The documentary 'women aren't funny'. Is it true or not

I saw thison netflix yesterday. It is about whether female comedians are as good as males.

I would say no, but I can think of a list of reasons. I disagree with the idea that women aren’t funny at all, however female comedians I’ve seen generally aren’t as good as male comedians. The only truly funny female comedian I can think of is Kathleen Madigan. But if she were a male she’d be just another good comedian. Kind of like how if Larry Bird were black, he’d just be another good basketball player.

A list of reasons why I think female comedians aren’t as good.

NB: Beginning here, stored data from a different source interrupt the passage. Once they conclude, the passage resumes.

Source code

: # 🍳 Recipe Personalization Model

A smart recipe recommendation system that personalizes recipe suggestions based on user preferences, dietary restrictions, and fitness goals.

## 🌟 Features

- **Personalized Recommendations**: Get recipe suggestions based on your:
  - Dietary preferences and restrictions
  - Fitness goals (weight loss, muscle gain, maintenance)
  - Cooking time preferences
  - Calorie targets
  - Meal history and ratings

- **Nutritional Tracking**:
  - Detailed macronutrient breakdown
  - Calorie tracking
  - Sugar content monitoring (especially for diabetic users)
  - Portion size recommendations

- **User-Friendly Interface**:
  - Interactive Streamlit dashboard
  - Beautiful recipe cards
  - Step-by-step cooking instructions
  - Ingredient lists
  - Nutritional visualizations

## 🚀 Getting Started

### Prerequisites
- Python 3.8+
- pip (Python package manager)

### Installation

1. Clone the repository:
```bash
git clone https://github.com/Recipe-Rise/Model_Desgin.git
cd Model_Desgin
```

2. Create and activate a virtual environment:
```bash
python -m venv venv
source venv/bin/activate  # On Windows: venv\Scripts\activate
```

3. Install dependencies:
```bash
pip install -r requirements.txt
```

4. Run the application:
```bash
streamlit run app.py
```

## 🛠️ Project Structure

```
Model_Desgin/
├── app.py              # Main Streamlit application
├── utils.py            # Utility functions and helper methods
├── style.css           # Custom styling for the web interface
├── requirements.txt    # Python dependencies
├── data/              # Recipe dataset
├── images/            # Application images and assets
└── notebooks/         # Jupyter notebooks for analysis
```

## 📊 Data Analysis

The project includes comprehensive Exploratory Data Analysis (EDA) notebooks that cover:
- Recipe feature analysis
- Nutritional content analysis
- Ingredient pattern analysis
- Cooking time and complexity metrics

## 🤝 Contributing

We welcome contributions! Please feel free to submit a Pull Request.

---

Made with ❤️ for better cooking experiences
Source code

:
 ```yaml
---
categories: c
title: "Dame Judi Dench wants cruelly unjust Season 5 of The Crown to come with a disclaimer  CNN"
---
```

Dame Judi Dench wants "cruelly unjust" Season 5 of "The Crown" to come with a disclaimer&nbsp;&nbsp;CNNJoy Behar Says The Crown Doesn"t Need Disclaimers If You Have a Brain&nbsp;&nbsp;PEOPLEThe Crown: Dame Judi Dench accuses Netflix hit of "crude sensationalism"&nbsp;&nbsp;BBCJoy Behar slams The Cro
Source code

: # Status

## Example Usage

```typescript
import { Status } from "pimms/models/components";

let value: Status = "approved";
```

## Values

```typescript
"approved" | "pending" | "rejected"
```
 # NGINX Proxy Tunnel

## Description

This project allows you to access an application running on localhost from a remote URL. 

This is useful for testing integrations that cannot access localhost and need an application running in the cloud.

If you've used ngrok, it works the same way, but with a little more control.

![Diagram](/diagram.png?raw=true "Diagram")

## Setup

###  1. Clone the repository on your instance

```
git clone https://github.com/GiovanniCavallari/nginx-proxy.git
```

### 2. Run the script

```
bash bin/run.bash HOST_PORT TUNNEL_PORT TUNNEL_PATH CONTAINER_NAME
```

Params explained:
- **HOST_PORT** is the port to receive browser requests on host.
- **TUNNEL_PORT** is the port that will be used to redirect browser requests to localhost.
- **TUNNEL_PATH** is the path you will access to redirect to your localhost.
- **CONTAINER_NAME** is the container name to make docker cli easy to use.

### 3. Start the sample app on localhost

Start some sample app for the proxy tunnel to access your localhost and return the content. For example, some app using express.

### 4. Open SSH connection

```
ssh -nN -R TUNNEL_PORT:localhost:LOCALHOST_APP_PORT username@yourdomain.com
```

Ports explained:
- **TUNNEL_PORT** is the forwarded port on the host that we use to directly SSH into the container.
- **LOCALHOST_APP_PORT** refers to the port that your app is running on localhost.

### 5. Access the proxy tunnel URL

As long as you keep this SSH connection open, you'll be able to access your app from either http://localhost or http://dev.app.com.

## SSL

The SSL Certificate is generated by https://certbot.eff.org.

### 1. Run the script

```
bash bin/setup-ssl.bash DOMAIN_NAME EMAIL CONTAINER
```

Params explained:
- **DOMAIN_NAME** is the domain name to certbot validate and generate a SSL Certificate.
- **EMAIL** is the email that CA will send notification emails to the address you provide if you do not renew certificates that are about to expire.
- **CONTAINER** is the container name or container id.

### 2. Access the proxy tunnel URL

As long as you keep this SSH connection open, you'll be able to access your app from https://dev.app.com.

  1. There are far fewer in comedy. The documentary said only about 10% of comedians are women. When you factor in that many male comedians aren’t that good (maybe a fraction of all comedians are good) the same applies to women. So yeah I can’t name a ton of good female comedians, but I can name less than a dozen consistently good male comedians by my standards. So maybe that ratio should be about 9:1 in favor of males since there is a much bigger talent pool of men.

However even female headliners or famous female comedians aren’t too good, which brings me to point 2.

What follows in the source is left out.